Capturing field-scale variability in crop performance across a regional-scale climosequence

Monday, 15 December 2014
Erin S Brooks1,2, Matteo Poggio3, Todd R Anderson4, Caley Gasch5, Matthew Allen Yourek1, Nicole Kristine Ward1, Troy Sehlin Magney1, David J Brown3 and David Rhys Huggins6, (1)University of Idaho, Moscow, ID, United States, (2)University of Idaho, Biological and Agricultural Engineering, Moscow, ID, United States, (3)Washington State University, Crop and Soil Sciences, Pullman, WA, United States, (4)Mount Holyoke College, Environmental Studies, South Hadley, MA, United States, (5)Washington State University, Pullman, WA, United States, (6)USDA-ARS, Land Management and Water Conservation Research, Pullman, WA, United States
With the increasing availability of variable rate technology for applying fertilizers and other agrichemicals in dryland agricultural production systems there is a growing need to better capture and understand the processes driving field scale variability in crop yield and soil water. This need for a better understanding of field scale variability has led to the recent designation of the R. J. Cook Agronomy Farm (CAF) (Pullman, WA, USA) as a United States Department of Agriculture Long-Term Agro-Ecosystem Research (LTAR) site. Field scale variability at the CAF is closely monitored using extensive environmental sensor networks and intensive hand sampling. As investigating land-soil-water dynamics at CAF is essential for improving precision agriculture, transferring this knowledge across the regional-scale climosequence is challenging. In this study we describe the hydropedologic functioning of the CAF in relation to five extensively instrumented field sites located within 50 km in the same climatic region.
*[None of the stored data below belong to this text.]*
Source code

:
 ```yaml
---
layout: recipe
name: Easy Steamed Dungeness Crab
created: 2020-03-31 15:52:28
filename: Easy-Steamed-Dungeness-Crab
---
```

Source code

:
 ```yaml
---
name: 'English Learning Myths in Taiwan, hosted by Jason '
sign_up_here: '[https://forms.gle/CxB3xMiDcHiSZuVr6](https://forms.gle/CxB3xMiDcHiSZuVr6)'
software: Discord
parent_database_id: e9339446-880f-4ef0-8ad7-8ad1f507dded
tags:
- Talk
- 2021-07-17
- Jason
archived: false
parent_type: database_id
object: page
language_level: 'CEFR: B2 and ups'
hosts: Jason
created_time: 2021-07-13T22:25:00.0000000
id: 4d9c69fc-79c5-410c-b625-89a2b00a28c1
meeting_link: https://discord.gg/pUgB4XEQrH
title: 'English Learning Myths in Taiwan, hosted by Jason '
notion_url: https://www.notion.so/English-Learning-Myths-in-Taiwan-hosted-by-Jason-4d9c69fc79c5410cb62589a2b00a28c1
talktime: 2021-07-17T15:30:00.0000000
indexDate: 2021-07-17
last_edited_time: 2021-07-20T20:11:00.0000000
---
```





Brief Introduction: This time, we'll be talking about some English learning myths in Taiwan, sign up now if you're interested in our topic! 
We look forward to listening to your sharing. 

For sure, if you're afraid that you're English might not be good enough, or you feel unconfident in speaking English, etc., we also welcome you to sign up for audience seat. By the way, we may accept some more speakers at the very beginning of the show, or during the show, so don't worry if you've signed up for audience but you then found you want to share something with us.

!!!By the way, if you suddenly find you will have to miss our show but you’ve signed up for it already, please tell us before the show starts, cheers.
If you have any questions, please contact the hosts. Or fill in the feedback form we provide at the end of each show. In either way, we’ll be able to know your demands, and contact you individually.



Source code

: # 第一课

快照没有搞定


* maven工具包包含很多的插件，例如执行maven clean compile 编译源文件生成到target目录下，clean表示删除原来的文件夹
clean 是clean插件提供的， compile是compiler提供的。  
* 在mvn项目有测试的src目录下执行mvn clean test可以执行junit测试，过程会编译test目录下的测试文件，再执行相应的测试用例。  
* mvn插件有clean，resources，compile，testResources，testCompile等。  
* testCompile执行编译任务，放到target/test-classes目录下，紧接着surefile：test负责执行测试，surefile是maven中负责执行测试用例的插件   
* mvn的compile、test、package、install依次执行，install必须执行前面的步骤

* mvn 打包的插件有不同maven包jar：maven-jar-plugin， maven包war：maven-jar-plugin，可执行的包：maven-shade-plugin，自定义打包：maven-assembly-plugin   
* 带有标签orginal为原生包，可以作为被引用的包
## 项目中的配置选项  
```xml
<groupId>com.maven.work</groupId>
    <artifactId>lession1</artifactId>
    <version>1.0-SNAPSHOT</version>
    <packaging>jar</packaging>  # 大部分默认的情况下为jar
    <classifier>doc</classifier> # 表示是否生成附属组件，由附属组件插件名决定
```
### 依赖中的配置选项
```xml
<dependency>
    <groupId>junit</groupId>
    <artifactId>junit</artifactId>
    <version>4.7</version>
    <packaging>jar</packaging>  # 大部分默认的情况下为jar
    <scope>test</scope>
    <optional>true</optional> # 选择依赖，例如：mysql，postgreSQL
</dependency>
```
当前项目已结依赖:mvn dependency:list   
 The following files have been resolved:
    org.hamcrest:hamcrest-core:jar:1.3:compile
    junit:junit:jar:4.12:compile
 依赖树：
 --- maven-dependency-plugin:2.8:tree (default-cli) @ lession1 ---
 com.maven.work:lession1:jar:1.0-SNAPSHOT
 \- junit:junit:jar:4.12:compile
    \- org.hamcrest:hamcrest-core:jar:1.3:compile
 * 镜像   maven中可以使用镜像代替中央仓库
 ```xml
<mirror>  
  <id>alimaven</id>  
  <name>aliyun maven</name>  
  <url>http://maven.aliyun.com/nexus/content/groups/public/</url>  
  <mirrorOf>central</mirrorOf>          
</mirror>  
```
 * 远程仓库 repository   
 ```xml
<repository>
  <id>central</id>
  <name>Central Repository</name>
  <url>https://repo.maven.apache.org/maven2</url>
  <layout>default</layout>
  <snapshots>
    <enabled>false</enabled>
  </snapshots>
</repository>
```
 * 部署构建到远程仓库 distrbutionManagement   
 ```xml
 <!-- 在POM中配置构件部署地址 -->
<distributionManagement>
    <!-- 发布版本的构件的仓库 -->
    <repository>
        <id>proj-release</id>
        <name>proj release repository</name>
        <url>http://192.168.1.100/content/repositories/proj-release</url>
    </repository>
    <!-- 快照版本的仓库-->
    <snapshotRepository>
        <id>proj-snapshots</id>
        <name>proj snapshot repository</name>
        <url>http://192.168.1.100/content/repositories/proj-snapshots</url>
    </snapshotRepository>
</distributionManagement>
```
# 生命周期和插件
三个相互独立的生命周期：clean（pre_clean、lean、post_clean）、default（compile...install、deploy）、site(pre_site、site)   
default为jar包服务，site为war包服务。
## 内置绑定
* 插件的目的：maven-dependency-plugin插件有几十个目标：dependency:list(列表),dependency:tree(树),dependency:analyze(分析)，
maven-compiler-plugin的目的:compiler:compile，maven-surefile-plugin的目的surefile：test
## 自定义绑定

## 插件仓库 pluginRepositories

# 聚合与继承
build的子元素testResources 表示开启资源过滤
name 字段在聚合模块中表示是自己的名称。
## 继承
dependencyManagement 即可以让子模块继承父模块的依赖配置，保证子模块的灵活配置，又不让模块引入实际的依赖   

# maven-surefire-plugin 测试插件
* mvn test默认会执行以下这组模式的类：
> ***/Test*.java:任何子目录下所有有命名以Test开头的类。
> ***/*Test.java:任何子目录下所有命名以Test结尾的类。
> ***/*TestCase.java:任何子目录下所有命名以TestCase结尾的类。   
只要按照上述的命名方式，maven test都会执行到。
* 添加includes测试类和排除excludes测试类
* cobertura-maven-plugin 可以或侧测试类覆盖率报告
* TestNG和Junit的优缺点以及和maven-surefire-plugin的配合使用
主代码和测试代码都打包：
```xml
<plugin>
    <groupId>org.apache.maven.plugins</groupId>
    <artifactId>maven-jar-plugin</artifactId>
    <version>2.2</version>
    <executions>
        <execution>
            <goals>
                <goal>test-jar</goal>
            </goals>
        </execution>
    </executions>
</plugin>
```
The formation of restrictive argillic soil horizons in the wetter, cooler eastern edge of the region results in the development of extensive perched water tables, surface saturation, and surface runoff, whereas excess water is not an issue in the warmer, drier, western edge of the region. Similarly, crop and tillage management varies across the region as well. We discuss the implications of these regional differences on field scale management decisions and demonstrate how we are using proximal soil sensing and remote sensing imagery to better understand and capture field scale variability at a particular field site.